Alan Turing was long famous in computer science and then became notable due to his sexuality and its controversy in England. Less well known is his work in biology and chemistry.

During World War II, Turing helped cracked the German Enigma Code, which made it possible to decipher enemy transmissions.  After the war, he was convicted of homosexuality — a criminal offense in England — and sentenced to chemical castration.  Shortly after his trial, and before he killed himself in 1954, he published a biology paper, "The Chemical Basis of Morphogenesis."

Turing proposed his hypothesis of morphogenesis, or how identical copies of a single cell differentiate, for example, into an organism with arms and legs, a head and tail, and became the first to offer an explanation of morphogenesis through chemistry. He hypothesized that identical biological cells differentiate, change shape and create patterns through a process called intercellular reaction-diffusion. In this model, a system of chemicals react with each other and diffuse across a space — say between cells in an embryo.

These chemical reactions need an inhibitory agent, to suppress the reaction, and an excitatory agent, to activate the reaction. This chemical reaction, diffused across an embryo, will create patterns of chemically different cells.

Now, 60 years after Turing's death, researchers from Brandeis University and the University of Pittsburgh writing in the Proceedings of the National Academy of Sciences
have provided the first experimental evidence that validates Turing's theory in cell-like structures.

This illustration is a montage of photographs, taken from Figure 4 of 'Testing Turing's Theory of Morphogenesis in Chemical Cells,' depicting the evolution of physical morphogenesis from an initial homogeneous state (upper left, same volume and color) through a chemically heterogeneous state (center, same volume but different colors) and into a chemo-physical heterogeneous state (lower right, different volumes and colors). This cellular differentiation takes place exactly as Alan Turing predicted it would in his 1952 paper, 'The Chemical Basis of Morphogenesis.' Credit: Seth Fraden

Turing predicted six different patterns could arise from this model.

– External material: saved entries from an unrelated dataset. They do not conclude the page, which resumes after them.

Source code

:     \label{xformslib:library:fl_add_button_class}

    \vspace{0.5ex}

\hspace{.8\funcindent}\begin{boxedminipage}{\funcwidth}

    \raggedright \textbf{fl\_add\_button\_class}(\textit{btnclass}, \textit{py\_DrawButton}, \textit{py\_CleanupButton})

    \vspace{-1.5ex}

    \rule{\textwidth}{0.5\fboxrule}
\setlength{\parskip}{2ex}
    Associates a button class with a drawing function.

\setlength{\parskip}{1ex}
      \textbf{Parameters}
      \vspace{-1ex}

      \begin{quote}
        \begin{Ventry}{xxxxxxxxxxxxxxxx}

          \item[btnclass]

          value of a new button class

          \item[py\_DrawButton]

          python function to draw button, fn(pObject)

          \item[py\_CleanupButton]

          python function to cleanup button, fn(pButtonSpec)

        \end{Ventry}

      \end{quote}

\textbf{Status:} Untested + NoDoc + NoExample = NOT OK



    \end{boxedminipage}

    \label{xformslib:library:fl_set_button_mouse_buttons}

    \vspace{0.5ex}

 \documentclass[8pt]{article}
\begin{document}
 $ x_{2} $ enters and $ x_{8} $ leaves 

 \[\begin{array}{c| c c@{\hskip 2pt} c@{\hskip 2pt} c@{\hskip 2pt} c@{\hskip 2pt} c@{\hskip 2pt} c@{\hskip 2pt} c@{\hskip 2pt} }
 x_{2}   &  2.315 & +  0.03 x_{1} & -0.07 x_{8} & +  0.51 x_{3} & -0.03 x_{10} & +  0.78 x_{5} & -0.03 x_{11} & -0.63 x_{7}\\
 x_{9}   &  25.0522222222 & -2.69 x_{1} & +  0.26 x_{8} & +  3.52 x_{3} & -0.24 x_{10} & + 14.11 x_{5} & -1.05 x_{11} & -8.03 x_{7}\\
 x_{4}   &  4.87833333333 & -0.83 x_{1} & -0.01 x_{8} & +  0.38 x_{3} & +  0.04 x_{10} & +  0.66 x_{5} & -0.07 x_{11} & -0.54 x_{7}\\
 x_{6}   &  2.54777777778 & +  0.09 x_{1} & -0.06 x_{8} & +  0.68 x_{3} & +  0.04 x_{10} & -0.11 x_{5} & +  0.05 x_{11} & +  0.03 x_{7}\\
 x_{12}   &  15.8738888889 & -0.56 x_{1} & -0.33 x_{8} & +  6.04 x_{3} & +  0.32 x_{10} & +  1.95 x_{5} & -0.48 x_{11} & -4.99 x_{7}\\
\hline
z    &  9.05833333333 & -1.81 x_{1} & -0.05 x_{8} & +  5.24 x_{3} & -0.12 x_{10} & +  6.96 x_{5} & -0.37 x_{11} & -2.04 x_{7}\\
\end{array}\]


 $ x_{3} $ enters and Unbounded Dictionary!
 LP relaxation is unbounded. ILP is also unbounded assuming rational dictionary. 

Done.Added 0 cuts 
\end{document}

At Brandeis, Seth Fraden, professor of physics, and Irv Epstein, the Henry F. Fischbach Professor of Chemistry, created rings of synthetic, cell-like structures with activating and inhibiting chemical reactions to test Turing's model. They observed all six patterns plus a seventh unpredicted by Turing.

Just as Turing theorized, the once identical structures — now chemically different — also began to change in size due to osmosis.

This research could impact not only the study of biological development, and how similar patterns form in nature, but materials science as well. Turing's model could help grow soft robots with certain patterns and shapes.